The National Aeronautics and Space Administration (NASA) has said that a huge asteroid will be passing by Earth at a distance of 6.2 million km on 29 April. As indicated in the agency's database, this space rock is now moving towards Earth at a speed of over 19,000 miles per hour.
As the asteroid approaches its closest position to Earth, scientists at the Arecibo Observatory are not the only experts tracking its movements. Dubbed as 1998 OR2, the asteroid has been categorized as "a potentially hazardous object".
When will be the closest approach of the asteroid to Earth?
It's also worth noting that the asteroid has been classed as a potentially hazardous object, considering the fact that it's larger than 140 meters and it's poised to come within five million miles of Earth's orbit.
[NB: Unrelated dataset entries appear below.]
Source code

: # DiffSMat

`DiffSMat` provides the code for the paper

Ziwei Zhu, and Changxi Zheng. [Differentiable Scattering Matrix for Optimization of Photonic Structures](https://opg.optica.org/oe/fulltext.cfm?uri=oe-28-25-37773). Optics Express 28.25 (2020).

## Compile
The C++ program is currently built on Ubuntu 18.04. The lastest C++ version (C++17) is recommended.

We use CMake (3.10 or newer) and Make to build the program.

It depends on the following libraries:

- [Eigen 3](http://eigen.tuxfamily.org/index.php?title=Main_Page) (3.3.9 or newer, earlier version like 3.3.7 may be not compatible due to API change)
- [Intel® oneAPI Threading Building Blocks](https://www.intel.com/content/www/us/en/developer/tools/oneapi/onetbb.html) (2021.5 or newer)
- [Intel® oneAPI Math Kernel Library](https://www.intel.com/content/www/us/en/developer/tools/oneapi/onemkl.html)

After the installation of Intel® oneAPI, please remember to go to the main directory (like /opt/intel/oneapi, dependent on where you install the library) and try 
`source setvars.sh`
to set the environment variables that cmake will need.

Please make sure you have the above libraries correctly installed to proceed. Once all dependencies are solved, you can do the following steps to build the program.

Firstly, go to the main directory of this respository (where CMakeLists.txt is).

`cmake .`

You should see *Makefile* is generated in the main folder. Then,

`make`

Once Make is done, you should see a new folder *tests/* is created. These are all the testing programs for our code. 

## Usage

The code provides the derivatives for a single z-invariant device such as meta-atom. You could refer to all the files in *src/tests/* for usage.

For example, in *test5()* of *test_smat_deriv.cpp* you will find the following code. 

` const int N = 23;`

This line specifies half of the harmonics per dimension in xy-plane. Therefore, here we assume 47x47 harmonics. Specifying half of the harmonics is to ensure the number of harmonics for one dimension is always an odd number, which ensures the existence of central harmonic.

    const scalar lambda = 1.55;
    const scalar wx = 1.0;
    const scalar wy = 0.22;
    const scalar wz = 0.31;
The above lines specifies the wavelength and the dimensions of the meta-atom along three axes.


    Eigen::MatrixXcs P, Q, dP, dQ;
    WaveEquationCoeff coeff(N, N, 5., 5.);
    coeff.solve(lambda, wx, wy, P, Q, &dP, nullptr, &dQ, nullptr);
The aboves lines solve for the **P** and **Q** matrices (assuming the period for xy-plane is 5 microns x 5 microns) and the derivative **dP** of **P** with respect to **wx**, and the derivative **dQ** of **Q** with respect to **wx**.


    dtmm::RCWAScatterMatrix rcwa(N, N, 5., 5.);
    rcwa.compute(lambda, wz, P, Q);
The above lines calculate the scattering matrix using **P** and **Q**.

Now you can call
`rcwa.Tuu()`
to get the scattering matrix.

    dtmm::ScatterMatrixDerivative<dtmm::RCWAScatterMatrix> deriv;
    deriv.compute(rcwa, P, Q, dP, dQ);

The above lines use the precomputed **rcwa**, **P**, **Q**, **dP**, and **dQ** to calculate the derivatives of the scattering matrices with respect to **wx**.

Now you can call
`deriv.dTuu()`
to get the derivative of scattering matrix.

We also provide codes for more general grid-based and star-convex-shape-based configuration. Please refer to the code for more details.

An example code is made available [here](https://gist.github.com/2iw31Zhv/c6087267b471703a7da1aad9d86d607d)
Though it is known as a close approach by astronomers, it's still very far away from earth.
Not visible to naked eye- telescopes: On day of its closest approach it will shine at 11 Magnitude so this asteroid is not visible to naked eye but can be spotted with the help of astronomical telescopes.
The Virtual Telescope Project operated by astronomer Gianluca Masi, will be providing a live stream of the asteroid's journey past Earth, Newsweek reports. That's still 16 times farther than the distance between Earth and the moon.
Those plans range from sending a spacecraft to nudge the object onto a course safely away from Earth, or, if there was much less time, using nuclear weapons to break up or destroy the object.
Astronomers have tracked this asteroid for 22 years now and are certain it does not pose any threat to Earth for at least 200 years.
Over 17,000 near-Earth asteroids remain undetected in our solar neighborhood.
That respect has a place with the space rock 3122 Florence (1981 ET3), which flew by and fortunately missed slamming into Earth on September 1, 2017. NASA's Planetary Defense Officer and program executive of the Planetary Defense Coordination Office, however, told Space.com that such relief should not breed complacency. Nearly all near-Earth asteroids (about 98%) of the size of 1998 OR2 or larger have already been discovered, tracked and cataloged.